Um noch einmal das eine deutlich zu machen, Frau Minister, Frau Ministerin. - Ja, ich halte mich an das natürliche und an das tatsächliche Geschlecht.

(Lachen und Unruhe bei der SPD)

Frau Minister -

Das ist doch schwierig, Herr Dr. Bergner.

Im Übrigen, Frau Minister, nur um Sie über das Abstimmungsverhalten zu informieren - ich weiß, dass ich jetzt etwas sage, wogegen sich der SPD-Stadtratsfraktionsvorsitzende Professor Schuh verwahrt, weil es angeblich in den Bereich des Aufsichtsrates gehört und nicht gesagt werden darf -:

(Herr Bullerjahn, SPD: Sie sollen es doch nicht sagen, Herr Bergner!)

In der entscheidenden Aufsichtsratsitzung - ich sage das jetzt - haben die Vertreter der CDU und die Oberbürgermeisterin dafür gestimmt, dass die Verhandlun

gen fortgesetzt werden. Alle anderen Fraktionen haben dagegen gestimmt. Ich sage das nur deshalb, damit wir wissen, wie etwa die Fronten verlaufen sind und womit wir es an dieser Stelle zu tun haben.

(Herr Sachse, SPD: Herr Dr. Bergner, das ist doch keine Stadtratssitzung!)

Ich will noch einen letzten Punkt nennen, weil Sie, Herr Sachse, gesagt haben, wir könnten einen großen Konzern nicht zwingen, sich einen bestimmten Standort zu suchen.
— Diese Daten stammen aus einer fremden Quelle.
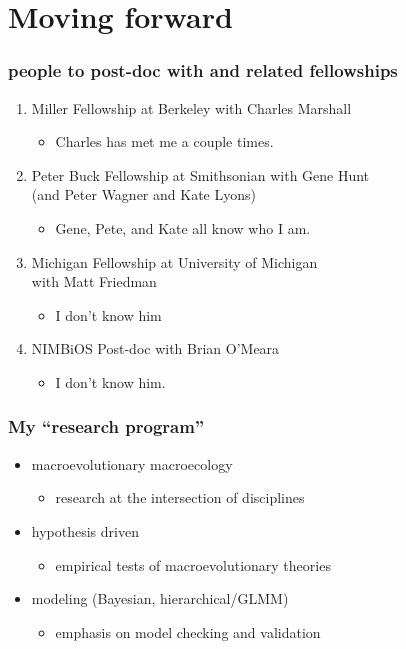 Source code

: \documentclass{beamer}
\begin{document}
\section{Moving forward}

\begin{frame}
  \frametitle{people to post-doc with and related fellowships}
  \begin{enumerate}
    \item Miller Fellowship at Berkeley with Charles Marshall
      \begin{itemize}
        \item Charles has met me a couple times.
      \end{itemize}
    \item Peter Buck Fellowship at Smithsonian with Gene Hunt \\(and Peter Wagner and Kate Lyons)
      \begin{itemize}
        \item Gene, Pete, and Kate all know who I am.
      \end{itemize}
    \item Michigan Fellowship at University of Michigan \\with Matt Friedman
      \begin{itemize}
        \item I don't know him
      \end{itemize}
    \item NIMBiOS Post-doc with Brian O'Meara
      \begin{itemize}
        \item I don't know him.
      \end{itemize}
  \end{enumerate}
\end{frame}

\begin{frame}
  \frametitle{My ``research program''}
  \begin{itemize}
    \item macroevolutionary macroecology
      \begin{itemize}
        \item research at the intersection of disciplines
      \end{itemize}
    \item hypothesis driven
      \begin{itemize}
        \item empirical tests of macroevolutionary theories
      \end{itemize}
    \item modeling (Bayesian, hierarchical/GLMM)
      \begin{itemize}
        \item emphasis on model checking and validation
      \end{itemize}
  \end{itemize}
\end{frame}
\end{document}
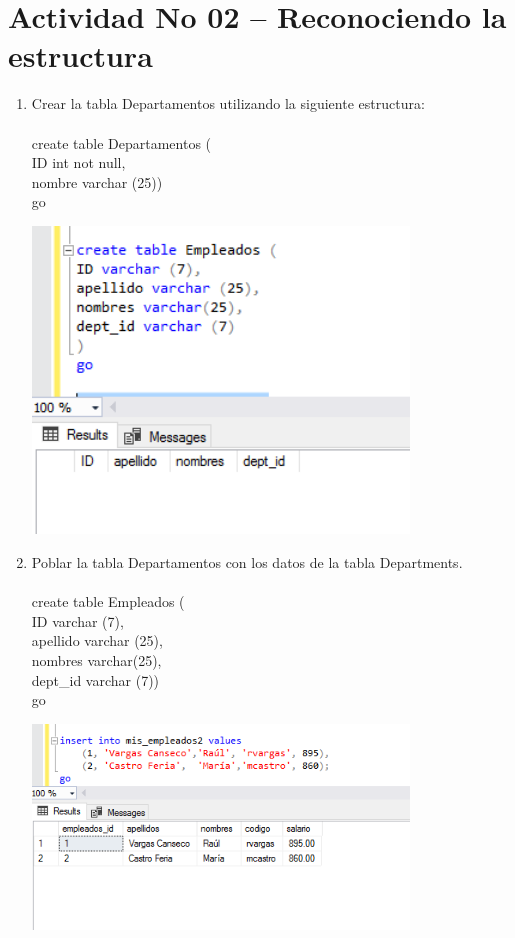 \section{Actividad No 02 – Reconociendo la estructura} 

\begin{enumerate}[1.]
	\item Crear la tabla Departamentos utilizando la siguiente estructura:
	\\
           \\create table Departamentos (
		\\ID int not null,
		\\nombre varchar (25))
		\\go
	\begin{center}
	\includegraphics[width=10cm]{./Imagenes/prac2eje1} 
	\end{center}
	\item Poblar la tabla Departamentos con los datos de la tabla Departments.
	\\
		\\create table Empleados (
		\\ID varchar (7),
		\\apellido varchar (25),
		\\nombres varchar(25),
		\\dept\_id varchar (7))
		\\go
	\begin{center}
	\includegraphics[width=10cm]{./Imagenes/prac2eje2} 

\end{center}
\end{enumerate}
Das ist doch genau das Problem, um das es geht.

(Herr Sachse, SPD: Das gehört nicht hierher!)

Es geht um die Frage, wie hoch und wie bestimmend die kommunale und damit die regionale Mitentscheidung bei einem zukünftigen großen Regionalversorger ist.

Ich will noch einmal deutlich sagen, dass es sich an dieser Stelle um einen entscheidenden Punkt handelt, um den Punkt nämlich, ob wir einen Regionalversorger haben, der von Essen, von Düsseldorf oder von sonst woher bestimmt wird, oder ob wir einen Regionalversorger haben, bei dem die Kommunen in der Region mitbestimmen können und das Ganze nicht nur den Charakter der verlängerten Werkbank hat.